### What needs to be done
For the data below, please report each line where the word "devops" is found.

#### Entries shown

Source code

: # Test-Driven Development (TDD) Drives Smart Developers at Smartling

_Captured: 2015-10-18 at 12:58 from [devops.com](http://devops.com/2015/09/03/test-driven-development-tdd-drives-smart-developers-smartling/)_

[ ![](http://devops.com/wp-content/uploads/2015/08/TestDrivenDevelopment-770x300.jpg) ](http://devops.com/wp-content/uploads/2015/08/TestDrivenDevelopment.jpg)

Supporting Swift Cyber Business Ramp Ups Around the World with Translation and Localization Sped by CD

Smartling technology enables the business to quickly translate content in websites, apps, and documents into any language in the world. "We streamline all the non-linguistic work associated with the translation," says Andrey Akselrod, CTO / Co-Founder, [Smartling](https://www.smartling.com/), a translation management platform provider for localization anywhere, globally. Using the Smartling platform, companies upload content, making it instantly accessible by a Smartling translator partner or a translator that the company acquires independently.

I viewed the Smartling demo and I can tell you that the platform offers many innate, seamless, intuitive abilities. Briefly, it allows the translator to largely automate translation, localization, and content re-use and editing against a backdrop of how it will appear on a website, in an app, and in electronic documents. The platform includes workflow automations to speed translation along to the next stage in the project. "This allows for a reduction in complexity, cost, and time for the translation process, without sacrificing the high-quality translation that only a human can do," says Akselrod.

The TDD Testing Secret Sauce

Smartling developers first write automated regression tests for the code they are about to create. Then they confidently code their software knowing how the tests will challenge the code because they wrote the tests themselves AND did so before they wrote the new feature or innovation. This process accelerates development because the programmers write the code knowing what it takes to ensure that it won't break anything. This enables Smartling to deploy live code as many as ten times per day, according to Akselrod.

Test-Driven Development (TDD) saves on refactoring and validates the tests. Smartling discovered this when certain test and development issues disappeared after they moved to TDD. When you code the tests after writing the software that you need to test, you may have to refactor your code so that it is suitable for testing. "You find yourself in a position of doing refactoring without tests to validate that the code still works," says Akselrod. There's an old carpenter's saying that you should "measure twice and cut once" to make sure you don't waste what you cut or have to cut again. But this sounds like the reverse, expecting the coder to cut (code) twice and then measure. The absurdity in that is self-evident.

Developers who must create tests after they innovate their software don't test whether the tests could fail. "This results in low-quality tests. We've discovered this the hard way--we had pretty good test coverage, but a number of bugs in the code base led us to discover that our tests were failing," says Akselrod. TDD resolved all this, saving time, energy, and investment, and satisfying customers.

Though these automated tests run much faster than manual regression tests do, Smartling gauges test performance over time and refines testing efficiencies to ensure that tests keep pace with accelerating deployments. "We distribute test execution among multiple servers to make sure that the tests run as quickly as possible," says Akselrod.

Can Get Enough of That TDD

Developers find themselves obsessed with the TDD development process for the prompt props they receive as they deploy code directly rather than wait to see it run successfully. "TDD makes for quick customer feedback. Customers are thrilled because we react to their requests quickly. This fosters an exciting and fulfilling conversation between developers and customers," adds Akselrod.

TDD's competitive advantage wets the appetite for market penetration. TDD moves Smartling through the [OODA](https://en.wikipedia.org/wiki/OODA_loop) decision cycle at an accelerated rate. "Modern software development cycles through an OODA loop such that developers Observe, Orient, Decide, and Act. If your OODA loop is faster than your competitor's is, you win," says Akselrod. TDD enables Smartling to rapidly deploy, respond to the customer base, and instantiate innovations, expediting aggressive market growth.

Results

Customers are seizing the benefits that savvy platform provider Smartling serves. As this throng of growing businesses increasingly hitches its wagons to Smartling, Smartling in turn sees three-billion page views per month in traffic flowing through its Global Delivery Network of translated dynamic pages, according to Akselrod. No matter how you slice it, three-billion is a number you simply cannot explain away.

########
#### Entries shown

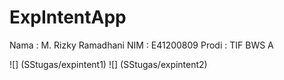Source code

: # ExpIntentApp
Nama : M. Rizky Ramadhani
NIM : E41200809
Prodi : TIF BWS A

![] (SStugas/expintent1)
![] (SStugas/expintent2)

########

### Solution for this problem
_Captured: 2015-10-18 at 12:58 from [devops.com](http://devops.com/2015/09/03/test-driven-development-tdd-drives-smart-developers-smartling/)_
[ ![](http://devops.com/wp-content/uploads/2015/08/TestDrivenDevelopment-770x300.jpg) ](http://devops.com/wp-content/uploads/2015/08/TestDrivenDevelopment.jpg)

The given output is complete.